4 reliable practices that elevate learning for all

The instructional strategies that support multilingual learners are strategies that increase rigor and academic gains for all students. Teachers do not have to choose between serving multilingual learners and providing rigorous instruction for all. Classrooms where ML students thrive, offer consistent opportunities throughout the day for students to experience scaffolded and supported language practice.

  1. Vocabulary (2–5 words in preparation for a close read)
  2. Close Read (carefully selected academic reading passage utilizing the close reading strategy)
  3. Dialog (students have the opportunity to participate in a structured and intentional dialog about the reading using the vocabulary words in preparation for writing)
  4. Writing (students write sentences or paragraphs summarizing the reading using vocabulary words) 

These four practices may require a different approach to instruction and classroom structures. The lesson should engage students in peer work as they practice vocabulary, provide feedback during close reading and dialog, and prepare for writing. For instance, a 20-minute section of the lesson could include 2–4 minutes of vocabulary practice, 7–12 minutes with partners for close reading and dialog, and 3–4 minutes for a few summary sentences—or, when the passage is longer, students could participate in cooperative learning as part of the dialog process, concluding with a longer written response.  

For more differentiated instruction strategies and ideas, sidebar some of our other blogs, such as “Different Brains, Different Learners” or “Curriculum Differentiation: Making It Happen.”

Why dedicated instructional coaching is important to teaching

This is where instructional coaching comes into play. Every teacher can benefit from working with an instructional coach to sit shoulder to shoulder and co-plan lessons, model teaching, problem solve, brainstorm, and truly collaborate.

Partnering with an instructional coach can dramatically accelerate intentional changes in practice that create a productive learning environment for ML students. Schools that implement intentional professional learning that includes instructional coaching for each teacher enjoy rapid changes in the instructional experience for all students and often see measurable and observable student learning gains within the first school year of implementation. 

The instructional changes focus on 4 critical practices repeated throughout the day.  These practices benefit all students and, when individualized to the academic needs of each ML student, accelerate student learning.

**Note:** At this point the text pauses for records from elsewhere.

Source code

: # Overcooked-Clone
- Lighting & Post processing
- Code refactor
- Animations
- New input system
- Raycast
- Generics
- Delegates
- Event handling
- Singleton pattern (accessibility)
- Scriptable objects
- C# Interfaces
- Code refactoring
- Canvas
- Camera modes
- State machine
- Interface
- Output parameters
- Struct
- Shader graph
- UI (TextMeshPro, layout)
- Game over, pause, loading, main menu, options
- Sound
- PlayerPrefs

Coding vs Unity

Why critical ML engagement practices need to be constant

Imagine a school day where an English learner had the opportunity to dialogue, learn two or three new words, deeply comprehend a passage, and practice fluency most hours. In addition to any pull-out or push-in intervention, the exponential impact of multiple lessons across the day engaging students in these strategies would yield: 

  • 4 to 6 chances to practice fluency and comprehension of passages
  • Several minutes every hour for academic dialog practice 
  • Intentional instruction on 10 to 12 vocabulary words 
  • 4 to 6 chances to produce academic writing passages relevant to the subject matter 

When every teacher becomes proficient in these strategies, teacher collective efficacy and teacher efficacy can be impacted. When these instructional strategies are intentionally built in across the day, ML students have the opportunity to practice English and build vocabulary.

When these instructional habits are cemented in every classroom across the school, by the end of the school year, each student will have practiced fluency and comprehension on more than 700 passages, engaged in 250–400 hours of academic dialogue, and learned 2,000 vocabulary words. You can see how this intentional approach closes learning gaps by expanding the opportunities for students to engage in these pivotal academic components.

  1. Raise the bar: Pathways to multilingualism. | U.S. Department of Education. (n.d.). https://www.ed.gov/raisethebar/multilingualism-pathways
  2. Brock, J. K., & Calderón, M. (2024). Coaching for multilingual student success: Intentional practices to accelerate learning and close achievement gaps. Solution Tree Press. 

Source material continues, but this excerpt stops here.